Neutrality Is Not an Option: Why ACOG’s Approach to COVID-19 Vaccine Refusal Falls Short
The American College of Obstetricians and Gynecologists (ACOG) has played an important role throughout the COVID-19 pandemic, issuing timely practice advisories on vaccination in pregnancy. Its most recent advisory continues to recommend vaccination for all individuals contemplating pregnancy, pregnant, recently pregnant, or breastfeeding. On this point, ACOG is clear and commendable: vaccination protects mothers, prevents preterm birth and stillbirth, and provides antibodies that protect infants too young to be vaccinated.

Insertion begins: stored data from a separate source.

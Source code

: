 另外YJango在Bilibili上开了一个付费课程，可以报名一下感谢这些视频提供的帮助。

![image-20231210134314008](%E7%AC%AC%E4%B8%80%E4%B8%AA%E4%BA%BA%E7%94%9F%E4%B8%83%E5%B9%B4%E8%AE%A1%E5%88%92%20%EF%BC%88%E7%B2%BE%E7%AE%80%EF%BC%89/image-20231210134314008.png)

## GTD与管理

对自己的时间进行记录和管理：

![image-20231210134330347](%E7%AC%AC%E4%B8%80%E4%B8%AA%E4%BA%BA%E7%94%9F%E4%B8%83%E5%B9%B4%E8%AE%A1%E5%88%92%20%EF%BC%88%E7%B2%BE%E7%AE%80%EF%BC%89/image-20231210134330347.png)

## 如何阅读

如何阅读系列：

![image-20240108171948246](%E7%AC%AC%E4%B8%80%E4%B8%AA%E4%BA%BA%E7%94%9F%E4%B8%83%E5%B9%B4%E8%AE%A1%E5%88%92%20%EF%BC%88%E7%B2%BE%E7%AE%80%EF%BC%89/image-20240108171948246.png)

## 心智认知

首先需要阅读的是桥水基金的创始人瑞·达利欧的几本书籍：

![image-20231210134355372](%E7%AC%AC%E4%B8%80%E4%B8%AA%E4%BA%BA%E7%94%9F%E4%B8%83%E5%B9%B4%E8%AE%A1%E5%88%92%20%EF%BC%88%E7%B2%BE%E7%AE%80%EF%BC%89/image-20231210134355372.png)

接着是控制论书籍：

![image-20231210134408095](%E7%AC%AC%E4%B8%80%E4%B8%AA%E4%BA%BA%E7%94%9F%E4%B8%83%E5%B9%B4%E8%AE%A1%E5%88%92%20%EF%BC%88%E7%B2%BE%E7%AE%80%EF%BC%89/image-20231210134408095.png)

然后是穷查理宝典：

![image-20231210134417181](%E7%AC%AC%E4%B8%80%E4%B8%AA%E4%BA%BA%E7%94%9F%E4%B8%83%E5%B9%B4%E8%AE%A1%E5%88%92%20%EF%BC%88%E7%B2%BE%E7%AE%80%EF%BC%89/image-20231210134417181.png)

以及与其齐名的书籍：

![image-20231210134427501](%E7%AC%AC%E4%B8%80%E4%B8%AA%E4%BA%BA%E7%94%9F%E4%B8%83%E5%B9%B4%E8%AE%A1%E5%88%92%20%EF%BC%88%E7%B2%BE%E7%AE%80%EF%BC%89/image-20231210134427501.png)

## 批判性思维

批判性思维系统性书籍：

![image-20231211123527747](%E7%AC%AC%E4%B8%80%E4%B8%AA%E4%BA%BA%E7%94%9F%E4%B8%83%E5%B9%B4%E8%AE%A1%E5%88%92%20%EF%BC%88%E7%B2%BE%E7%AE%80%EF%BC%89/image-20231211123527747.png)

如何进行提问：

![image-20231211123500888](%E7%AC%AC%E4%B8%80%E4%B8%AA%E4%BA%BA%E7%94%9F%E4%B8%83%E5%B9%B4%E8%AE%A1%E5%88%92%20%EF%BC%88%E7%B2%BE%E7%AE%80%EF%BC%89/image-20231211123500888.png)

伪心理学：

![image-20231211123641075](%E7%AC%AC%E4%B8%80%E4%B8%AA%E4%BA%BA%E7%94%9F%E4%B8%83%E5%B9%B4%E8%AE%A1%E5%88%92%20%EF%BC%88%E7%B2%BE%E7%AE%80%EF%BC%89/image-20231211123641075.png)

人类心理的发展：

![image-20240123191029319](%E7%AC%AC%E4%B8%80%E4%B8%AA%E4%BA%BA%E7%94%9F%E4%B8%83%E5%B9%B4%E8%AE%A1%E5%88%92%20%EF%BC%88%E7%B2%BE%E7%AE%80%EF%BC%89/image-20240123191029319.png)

However, ACOG’s guidance falters when addressing vaccine refusal. The advisory states that if a pregnant or lactating patient declines vaccination, the clinician should document the refusal, re-offer the vaccine at subsequent visits, and reinforce general prevention measures. At first glance, this seems reasonable, even practical. But on closer inspection, it is a strikingly weak response to one of the most pressing public health threats in maternal–fetal medicine.
Why is this inadequate? Because such language treats refusal as a neutral option—an outcome that can be noted, filed, and revisited later without any judgment. It creates the impression that vaccination and non-vaccination are equally valid “choices,” and that the physician’s role is merely to present options and step aside.
This is a profound distortion of professional responsibility. The evidence is not ambiguous. COVID-19 vaccination is safe in pregnancy, reduces maternal intensive care admissions and deaths, prevents preterm birth, and protects infants. To present refusal as an option on par with vaccination is to mislead patients and to normalize hesitancy in a domain where neutrality is ethically indefensible.
The JAMA Viewpoint by Grünebaum and Chervenak (2025) offers a necessary corrective. Drawing on the professional responsibility model, it argues that physicians are obligated to make a clear, directive recommendation for vaccination and that neutrality in the face of overwhelming evidence constitutes a failure of duty. When patients refuse, the physician’s task is not merely to check a box and move on. It is to explore the reasons for refusal, address misinformation, and revisit the issue at future encounters. Refusal is not the end of the conversation—it is the beginning of an ongoing process of advocacy and education.
This distinction matters because the stakes are high. Pregnant women remain at increased risk for severe COVID-19, and vaccination rates in this population have lagged far behind those of the general public. ACOG’s procedural approach risks reinforcing this gap by signaling that refusal is acceptable and expected. The professional responsibility model, in contrast, acknowledges the asymmetry of the evidence and insists that physicians act accordingly. Just as obstetricians would never present smoking in pregnancy as a neutral lifestyle choice, we should not present vaccine refusal as an option that deserves equal respect with vaccination.
In an era when public trust in science is fragile, professional societies must choose their words with care. ACOG’s equivocal guidance may be well-intentioned, aimed at respecting autonomy and avoiding confrontation. Yet in practice it undermines both patient safety and public health. The role of the obstetrician is not to remain neutral when neutrality costs lives. It is to speak clearly, recommend forcefully, and persistently advocate for interventions that safeguard mothers and babies. On COVID-19 vaccination, the message must be unambiguous: neutrality is not an option.